What is needed is the full set of records, word for word, with no pictures.
+ + +
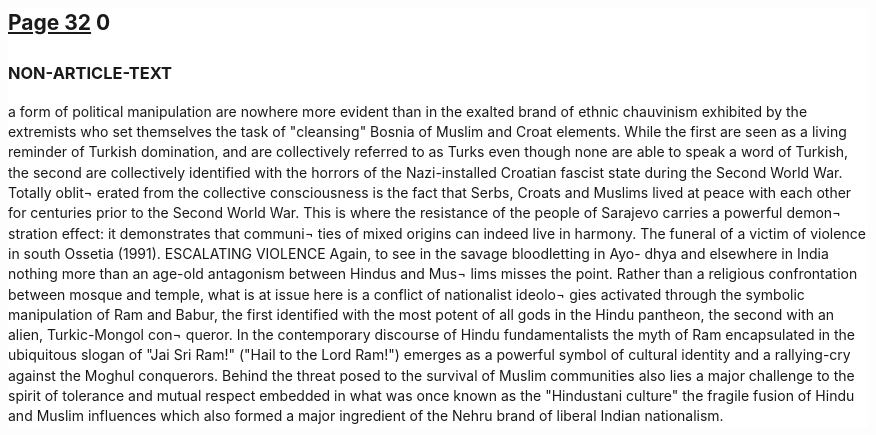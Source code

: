 ## [Page 32](https://demo.humlab.umu.se/courier/094420engo.pdf#page=32) 0

### NON-ARTICLE-TEXT

a form of political manipulation are nowhere
more evident than in the exalted brand of ethnic
chauvinism exhibited by the extremists who set
themselves the task of "cleansing" Bosnia of
Muslim and Croat elements. While the first are
seen as a living reminder of Turkish domination,
and are collectively referred to as Turks even
though none are able to speak a word of Turkish,
the second are collectively identified with the
horrors of the Nazi-installed Croatian fascist
state during the Second World War. Totally oblit¬
erated from the collective consciousness is the fact
that Serbs, Croats and Muslims lived at peace
with each other for centuries prior to the Second
World War. This is where the resistance of the
people of Sarajevo carries a powerful demon¬
stration effect: it demonstrates that communi¬
ties of mixed origins can indeed live in harmony.
The funeral of a victim of
violence in south Ossetia
(1991).
ESCALATING VIOLENCE
Again, to see in the savage bloodletting in Ayo-
dhya and elsewhere in India nothing more than
an age-old antagonism between Hindus and Mus¬
lims misses the point. Rather than a religious
confrontation between mosque and temple, what
is at issue here is a conflict of nationalist ideolo¬
gies activated through the symbolic manipulation
of Ram and Babur, the first identified with the
most potent of all gods in the Hindu pantheon,
the second with an alien, Turkic-Mongol con¬
queror. In the contemporary discourse of Hindu
fundamentalists the myth of Ram encapsulated
in the ubiquitous slogan of "Jai Sri Ram!" ("Hail
to the Lord Ram!") emerges as a powerful
symbol of cultural identity and a rallying-cry
against the Moghul conquerors. Behind the threat
posed to the survival of Muslim communities
also lies a major challenge to the spirit of tolerance
and mutual respect embedded in what was once
known as the "Hindustani culture" the fragile
fusion of Hindu and Muslim influences which
also formed a major ingredient of the Nehru
brand of liberal Indian nationalism.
+ + +
Solution for this exercise ▸
Source code

: ## [Page 32](https://demo.humlab.umu.se/courier/094420engo.pdf#page=32) 0

### NON-ARTICLE-TEXT

a form of political manipulation are nowhere
more evident than in the exalted brand of ethnic
chauvinism exhibited by the extremists who set
themselves the task of "cleansing" Bosnia of
Muslim and Croat elements. While the first are
seen as a living reminder of Turkish domination,
and are collectively referred to as Turks even
though none are able to speak a word of Turkish,
the second are collectively identified with the
horrors of the Nazi-installed Croatian fascist
state during the Second World War. Totally oblit¬
erated from the collective consciousness is the fact
that Serbs, Croats and Muslims lived at peace
with each other for centuries prior to the Second
World War. This is where the resistance of the
people of Sarajevo carries a powerful demon¬
stration effect: it demonstrates that communi¬
ties of mixed origins can indeed live in harmony.
The funeral of a victim of
violence in south Ossetia
(1991).
ESCALATING VIOLENCE
Again, to see in the savage bloodletting in Ayo-
dhya and elsewhere in India nothing more than
an age-old antagonism between Hindus and Mus¬
lims misses the point. Rather than a religious
confrontation between mosque and temple, what
is at issue here is a conflict of nationalist ideolo¬
gies activated through the symbolic manipulation
of Ram and Babur, the first identified with the
most potent of all gods in the Hindu pantheon,
the second with an alien, Turkic-Mongol con¬
queror. In the contemporary discourse of Hindu
fundamentalists the myth of Ram encapsulated
in the ubiquitous slogan of "Jai Sri Ram!" ("Hail
to the Lord Ram!") emerges as a powerful
symbol of cultural identity and a rallying-cry
against the Moghul conquerors. Behind the threat
posed to the survival of Muslim communities
also lies a major challenge to the spirit of tolerance
and mutual respect embedded in what was once
known as the "Hindustani culture" the fragile
fusion of Hindu and Muslim influences which
also formed a major ingredient of the Nehru
brand of liberal Indian nationalism.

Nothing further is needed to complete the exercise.